Which lines of the records below contain the word "Demand"? Copy each of them out.

Recorded data START

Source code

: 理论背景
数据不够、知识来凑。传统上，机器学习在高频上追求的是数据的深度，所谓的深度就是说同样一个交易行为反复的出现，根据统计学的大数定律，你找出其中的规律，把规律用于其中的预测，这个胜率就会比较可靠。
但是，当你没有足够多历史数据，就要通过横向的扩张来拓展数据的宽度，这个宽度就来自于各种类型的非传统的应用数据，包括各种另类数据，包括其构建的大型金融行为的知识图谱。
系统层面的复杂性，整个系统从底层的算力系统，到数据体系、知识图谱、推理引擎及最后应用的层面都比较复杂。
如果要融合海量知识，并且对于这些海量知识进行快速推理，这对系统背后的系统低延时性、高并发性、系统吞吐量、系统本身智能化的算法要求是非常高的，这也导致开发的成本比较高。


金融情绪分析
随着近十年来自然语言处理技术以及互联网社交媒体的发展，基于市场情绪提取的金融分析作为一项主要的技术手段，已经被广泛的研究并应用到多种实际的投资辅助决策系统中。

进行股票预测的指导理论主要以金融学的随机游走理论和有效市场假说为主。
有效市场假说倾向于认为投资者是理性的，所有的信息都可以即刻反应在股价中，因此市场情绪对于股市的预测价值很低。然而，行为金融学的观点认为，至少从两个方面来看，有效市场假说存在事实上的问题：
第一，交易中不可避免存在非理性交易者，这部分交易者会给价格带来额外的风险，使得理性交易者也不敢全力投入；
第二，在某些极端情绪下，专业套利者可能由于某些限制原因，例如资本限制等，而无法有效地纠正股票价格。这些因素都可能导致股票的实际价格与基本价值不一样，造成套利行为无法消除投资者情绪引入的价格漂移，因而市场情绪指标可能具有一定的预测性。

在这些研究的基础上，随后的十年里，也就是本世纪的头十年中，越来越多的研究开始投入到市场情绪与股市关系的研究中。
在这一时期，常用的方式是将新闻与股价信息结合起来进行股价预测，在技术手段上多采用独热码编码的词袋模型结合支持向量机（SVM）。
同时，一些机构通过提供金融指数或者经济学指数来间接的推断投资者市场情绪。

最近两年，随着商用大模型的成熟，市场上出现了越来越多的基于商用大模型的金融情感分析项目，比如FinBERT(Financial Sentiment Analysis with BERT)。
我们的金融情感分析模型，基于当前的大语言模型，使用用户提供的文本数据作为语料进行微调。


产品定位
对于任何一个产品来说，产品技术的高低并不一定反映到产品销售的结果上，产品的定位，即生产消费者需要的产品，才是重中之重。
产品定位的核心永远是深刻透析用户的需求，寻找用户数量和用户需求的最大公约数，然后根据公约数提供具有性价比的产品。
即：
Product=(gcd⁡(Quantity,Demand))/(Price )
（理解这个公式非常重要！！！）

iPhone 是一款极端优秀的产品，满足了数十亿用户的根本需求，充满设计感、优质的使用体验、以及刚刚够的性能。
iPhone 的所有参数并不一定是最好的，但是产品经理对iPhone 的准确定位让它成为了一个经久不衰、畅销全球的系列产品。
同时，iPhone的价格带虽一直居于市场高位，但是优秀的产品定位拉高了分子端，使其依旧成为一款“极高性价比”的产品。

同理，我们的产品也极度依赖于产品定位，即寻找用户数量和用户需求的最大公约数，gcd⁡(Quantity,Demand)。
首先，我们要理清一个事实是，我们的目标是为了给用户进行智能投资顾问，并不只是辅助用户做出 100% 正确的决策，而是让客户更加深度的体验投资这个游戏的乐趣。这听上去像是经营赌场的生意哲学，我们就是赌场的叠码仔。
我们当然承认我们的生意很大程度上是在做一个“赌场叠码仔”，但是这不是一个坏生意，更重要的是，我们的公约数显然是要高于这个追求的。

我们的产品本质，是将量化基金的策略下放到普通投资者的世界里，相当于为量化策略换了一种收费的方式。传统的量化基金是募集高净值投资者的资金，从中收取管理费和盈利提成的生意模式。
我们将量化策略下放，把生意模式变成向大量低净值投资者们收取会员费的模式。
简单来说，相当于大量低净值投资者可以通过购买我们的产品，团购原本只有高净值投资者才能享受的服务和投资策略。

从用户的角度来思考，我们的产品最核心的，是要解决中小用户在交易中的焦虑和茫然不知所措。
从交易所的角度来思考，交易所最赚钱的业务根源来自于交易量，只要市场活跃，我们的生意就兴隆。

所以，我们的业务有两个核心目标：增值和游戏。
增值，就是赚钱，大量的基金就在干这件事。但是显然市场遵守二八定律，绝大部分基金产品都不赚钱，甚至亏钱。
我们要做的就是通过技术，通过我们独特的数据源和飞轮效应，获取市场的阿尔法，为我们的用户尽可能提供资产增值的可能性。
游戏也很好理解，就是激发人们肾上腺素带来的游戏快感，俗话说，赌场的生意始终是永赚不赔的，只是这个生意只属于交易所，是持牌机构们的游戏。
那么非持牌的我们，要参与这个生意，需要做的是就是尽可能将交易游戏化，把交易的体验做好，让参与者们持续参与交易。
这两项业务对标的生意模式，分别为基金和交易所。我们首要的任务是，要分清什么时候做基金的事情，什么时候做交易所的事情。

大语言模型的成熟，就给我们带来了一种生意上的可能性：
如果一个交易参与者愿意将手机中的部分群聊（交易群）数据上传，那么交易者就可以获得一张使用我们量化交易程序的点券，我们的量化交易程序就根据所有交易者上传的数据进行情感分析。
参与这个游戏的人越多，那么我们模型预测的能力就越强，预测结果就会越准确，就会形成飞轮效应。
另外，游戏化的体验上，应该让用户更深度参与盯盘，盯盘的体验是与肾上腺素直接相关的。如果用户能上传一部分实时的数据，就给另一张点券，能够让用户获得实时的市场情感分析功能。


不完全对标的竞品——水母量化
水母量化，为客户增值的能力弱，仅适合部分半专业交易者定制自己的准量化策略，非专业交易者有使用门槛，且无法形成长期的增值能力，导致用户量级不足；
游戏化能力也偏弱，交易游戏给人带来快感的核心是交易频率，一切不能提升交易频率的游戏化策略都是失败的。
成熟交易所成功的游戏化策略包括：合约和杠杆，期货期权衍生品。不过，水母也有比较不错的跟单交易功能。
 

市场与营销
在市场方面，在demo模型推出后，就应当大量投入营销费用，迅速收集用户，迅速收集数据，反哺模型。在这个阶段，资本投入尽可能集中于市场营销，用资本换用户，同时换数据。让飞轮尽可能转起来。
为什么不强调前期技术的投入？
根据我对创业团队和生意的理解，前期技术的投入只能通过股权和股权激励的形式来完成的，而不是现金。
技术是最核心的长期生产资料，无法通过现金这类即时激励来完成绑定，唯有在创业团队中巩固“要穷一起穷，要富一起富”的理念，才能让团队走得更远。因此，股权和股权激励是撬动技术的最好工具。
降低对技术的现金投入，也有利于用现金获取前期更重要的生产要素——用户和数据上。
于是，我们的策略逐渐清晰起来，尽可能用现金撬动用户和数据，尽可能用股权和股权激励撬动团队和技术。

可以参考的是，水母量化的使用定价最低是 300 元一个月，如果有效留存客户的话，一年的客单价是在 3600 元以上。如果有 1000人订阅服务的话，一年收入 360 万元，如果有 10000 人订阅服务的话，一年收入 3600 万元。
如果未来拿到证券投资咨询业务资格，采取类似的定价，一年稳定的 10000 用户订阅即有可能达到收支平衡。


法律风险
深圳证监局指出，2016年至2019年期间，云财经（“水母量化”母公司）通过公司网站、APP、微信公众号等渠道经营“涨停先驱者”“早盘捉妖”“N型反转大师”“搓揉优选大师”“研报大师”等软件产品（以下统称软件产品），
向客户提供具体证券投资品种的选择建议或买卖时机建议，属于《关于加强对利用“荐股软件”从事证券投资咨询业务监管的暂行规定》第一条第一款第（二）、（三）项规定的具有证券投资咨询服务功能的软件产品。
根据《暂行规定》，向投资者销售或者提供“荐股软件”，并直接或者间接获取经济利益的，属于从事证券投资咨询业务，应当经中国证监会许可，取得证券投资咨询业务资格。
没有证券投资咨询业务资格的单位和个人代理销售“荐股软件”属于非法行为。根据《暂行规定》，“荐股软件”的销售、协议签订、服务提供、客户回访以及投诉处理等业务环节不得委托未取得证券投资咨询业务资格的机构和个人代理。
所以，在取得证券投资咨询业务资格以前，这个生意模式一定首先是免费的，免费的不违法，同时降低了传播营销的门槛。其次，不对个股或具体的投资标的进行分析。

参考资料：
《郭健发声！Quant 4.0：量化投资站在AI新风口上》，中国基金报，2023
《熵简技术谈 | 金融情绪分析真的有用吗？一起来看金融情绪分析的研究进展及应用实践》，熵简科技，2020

Recorded data END

**Expected answer**
Product=(gcd⁡(Quantity,Demand))/(Price )
同理，我们的产品也极度依赖于产品定位，即寻找用户数量和用户需求的最大公约数，gcd⁡(Quantity,Demand)。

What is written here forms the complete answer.